Stored items from a collection:
-*-
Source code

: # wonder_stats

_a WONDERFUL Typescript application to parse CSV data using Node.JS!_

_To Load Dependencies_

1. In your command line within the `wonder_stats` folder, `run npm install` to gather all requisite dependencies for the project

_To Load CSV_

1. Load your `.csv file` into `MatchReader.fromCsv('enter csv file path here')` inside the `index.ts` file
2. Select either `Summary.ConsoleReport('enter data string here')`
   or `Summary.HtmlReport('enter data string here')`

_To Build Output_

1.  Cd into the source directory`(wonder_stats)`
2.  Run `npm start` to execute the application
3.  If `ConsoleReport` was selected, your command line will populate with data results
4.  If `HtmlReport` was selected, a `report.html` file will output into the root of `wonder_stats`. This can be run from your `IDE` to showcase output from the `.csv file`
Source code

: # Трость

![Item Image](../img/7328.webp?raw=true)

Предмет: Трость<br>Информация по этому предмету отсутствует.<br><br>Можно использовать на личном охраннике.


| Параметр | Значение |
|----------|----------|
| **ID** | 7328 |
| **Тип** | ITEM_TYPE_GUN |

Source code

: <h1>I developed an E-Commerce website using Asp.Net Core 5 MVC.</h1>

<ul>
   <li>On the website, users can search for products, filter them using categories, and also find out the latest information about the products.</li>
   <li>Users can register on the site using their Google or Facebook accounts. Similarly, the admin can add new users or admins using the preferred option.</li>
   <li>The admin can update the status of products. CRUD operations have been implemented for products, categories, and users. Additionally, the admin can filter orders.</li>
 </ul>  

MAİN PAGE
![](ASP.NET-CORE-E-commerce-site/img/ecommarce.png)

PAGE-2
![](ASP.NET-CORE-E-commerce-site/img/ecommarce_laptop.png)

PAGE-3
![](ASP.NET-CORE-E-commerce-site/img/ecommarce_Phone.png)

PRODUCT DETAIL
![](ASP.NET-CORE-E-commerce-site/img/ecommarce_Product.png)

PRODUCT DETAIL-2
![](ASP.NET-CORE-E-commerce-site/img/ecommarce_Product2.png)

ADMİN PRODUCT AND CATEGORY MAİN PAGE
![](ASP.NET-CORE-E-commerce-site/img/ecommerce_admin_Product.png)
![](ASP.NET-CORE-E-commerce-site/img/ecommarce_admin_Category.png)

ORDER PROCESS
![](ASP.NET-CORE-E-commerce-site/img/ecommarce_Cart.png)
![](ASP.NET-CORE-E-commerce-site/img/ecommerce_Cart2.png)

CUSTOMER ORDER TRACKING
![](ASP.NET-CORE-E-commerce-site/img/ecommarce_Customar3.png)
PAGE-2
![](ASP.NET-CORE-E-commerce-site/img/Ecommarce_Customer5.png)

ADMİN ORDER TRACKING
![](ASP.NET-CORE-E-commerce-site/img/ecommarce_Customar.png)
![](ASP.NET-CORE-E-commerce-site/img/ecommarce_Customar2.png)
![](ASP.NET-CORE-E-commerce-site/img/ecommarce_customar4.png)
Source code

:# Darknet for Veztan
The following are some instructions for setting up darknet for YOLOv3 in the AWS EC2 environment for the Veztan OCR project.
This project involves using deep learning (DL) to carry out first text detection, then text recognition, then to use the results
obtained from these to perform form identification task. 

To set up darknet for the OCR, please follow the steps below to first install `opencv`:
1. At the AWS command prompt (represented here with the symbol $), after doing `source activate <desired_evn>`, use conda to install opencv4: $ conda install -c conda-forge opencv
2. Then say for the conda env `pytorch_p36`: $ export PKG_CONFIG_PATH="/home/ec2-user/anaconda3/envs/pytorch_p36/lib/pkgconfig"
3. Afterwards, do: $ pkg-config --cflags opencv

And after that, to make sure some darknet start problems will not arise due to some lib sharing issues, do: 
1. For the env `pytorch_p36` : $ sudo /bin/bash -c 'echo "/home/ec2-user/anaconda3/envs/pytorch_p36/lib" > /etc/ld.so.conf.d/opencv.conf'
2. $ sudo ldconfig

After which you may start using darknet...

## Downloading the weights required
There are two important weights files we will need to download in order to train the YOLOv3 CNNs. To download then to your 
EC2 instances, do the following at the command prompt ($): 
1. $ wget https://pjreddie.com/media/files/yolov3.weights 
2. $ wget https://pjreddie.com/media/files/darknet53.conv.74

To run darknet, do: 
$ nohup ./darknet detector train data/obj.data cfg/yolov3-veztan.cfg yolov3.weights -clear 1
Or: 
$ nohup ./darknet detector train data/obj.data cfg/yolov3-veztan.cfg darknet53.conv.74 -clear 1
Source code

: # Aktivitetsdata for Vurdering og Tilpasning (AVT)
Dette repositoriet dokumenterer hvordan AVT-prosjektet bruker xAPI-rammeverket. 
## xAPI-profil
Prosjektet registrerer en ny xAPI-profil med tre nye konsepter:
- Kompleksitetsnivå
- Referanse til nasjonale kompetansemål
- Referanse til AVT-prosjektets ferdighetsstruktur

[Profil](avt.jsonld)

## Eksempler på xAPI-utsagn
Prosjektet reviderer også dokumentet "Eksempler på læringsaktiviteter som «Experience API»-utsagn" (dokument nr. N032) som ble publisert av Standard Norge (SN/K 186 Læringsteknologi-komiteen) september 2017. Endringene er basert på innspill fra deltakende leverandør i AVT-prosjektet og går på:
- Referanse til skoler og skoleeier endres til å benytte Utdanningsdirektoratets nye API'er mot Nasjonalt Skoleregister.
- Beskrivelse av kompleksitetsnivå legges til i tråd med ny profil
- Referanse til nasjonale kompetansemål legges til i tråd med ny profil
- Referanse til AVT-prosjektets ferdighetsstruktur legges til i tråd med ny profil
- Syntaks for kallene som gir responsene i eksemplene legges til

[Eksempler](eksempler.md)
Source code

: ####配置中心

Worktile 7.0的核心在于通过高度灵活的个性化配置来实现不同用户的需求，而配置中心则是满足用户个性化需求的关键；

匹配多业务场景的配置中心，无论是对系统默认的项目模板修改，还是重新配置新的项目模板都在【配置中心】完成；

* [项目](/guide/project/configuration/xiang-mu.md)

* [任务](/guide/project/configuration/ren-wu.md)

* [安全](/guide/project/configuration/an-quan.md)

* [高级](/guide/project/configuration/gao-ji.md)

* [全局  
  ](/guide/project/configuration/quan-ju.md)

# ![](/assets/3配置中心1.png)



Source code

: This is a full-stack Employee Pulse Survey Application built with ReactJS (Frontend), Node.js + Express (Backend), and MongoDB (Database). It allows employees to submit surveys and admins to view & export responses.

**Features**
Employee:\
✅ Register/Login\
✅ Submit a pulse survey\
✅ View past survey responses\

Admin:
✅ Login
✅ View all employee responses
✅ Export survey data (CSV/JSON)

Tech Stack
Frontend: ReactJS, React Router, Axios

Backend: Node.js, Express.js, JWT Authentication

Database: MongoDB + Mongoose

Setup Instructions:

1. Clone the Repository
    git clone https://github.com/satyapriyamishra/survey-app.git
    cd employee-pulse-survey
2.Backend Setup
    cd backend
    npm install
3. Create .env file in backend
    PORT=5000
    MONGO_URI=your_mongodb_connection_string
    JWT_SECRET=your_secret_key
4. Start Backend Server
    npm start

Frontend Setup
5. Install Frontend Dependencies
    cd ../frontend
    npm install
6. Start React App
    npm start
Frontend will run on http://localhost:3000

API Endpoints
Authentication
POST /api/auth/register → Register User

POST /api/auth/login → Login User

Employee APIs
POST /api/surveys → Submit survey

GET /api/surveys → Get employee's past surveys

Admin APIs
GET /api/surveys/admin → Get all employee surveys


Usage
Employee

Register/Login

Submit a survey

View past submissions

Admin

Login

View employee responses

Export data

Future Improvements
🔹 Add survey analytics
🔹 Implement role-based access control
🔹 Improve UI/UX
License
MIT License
-*-
### Task instructions
Every line of the records above where the string "Setup" is found should be copied.

### Worked solution
Setup Instructions:
2.Backend Setup
Frontend Setup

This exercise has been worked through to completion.